(Dataset entries)

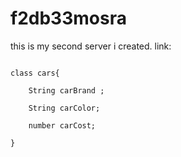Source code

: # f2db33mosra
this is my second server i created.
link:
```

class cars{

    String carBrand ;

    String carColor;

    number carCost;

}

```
--
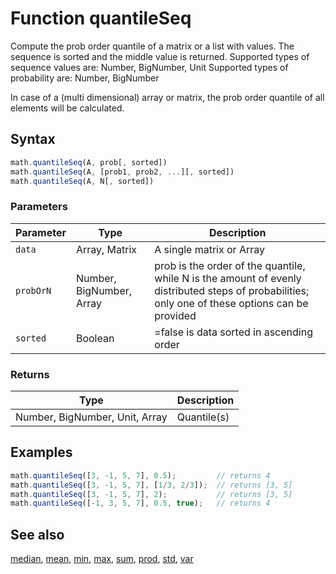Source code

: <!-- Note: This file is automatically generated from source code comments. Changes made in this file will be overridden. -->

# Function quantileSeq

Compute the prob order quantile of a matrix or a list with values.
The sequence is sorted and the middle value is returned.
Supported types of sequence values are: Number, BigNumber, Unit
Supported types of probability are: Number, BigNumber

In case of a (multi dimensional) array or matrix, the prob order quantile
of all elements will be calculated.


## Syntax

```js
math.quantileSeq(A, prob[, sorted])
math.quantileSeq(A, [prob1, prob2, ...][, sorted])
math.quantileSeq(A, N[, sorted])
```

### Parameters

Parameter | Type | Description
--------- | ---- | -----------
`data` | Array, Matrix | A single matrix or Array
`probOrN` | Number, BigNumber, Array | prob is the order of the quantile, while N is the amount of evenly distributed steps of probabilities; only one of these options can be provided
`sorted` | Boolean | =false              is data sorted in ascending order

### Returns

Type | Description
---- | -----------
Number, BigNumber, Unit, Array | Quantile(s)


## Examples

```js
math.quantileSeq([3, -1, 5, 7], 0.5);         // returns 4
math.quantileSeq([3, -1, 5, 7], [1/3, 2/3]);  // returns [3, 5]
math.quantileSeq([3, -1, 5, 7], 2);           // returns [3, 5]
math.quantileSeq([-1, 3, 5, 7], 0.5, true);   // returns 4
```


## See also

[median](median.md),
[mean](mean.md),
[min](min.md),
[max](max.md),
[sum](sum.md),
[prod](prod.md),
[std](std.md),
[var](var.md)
---
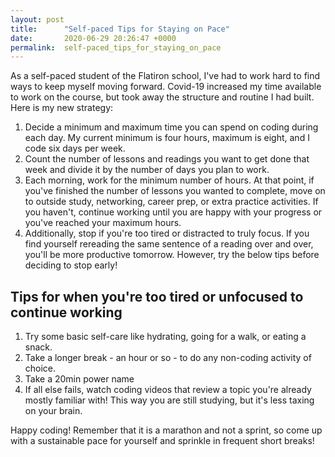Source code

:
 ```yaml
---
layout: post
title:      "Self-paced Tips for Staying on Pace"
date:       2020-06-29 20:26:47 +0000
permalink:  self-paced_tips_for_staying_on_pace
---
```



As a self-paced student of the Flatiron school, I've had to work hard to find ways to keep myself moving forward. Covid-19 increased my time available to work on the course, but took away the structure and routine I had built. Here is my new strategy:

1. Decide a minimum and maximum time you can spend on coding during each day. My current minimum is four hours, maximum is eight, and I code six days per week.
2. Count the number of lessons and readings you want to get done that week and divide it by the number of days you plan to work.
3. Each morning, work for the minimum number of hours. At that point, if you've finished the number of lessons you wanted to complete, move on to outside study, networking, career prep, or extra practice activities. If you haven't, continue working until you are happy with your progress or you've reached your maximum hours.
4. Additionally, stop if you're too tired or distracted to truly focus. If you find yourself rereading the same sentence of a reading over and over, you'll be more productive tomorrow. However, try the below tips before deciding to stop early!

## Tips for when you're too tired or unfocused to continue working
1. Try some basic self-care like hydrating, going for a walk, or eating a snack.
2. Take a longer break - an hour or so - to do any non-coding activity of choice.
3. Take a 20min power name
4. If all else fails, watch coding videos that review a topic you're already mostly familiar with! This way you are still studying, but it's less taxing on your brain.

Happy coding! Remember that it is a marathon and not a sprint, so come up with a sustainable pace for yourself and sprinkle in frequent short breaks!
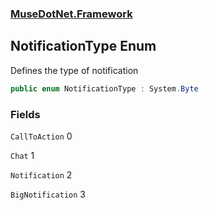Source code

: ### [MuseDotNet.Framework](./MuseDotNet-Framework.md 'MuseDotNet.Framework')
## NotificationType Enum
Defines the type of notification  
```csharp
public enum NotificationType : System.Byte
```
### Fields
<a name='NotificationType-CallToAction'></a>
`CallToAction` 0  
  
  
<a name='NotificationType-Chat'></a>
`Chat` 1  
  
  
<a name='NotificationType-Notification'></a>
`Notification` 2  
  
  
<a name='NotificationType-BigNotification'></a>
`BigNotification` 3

▸ Exercise prompt:
Only lines with the word "sequence" go in the answer. Take them all from the entries above.

▸ Result of this exercise:
The sequence is sorted and the middle value is returned.
Supported types of sequence values are: Number, BigNumber, Unit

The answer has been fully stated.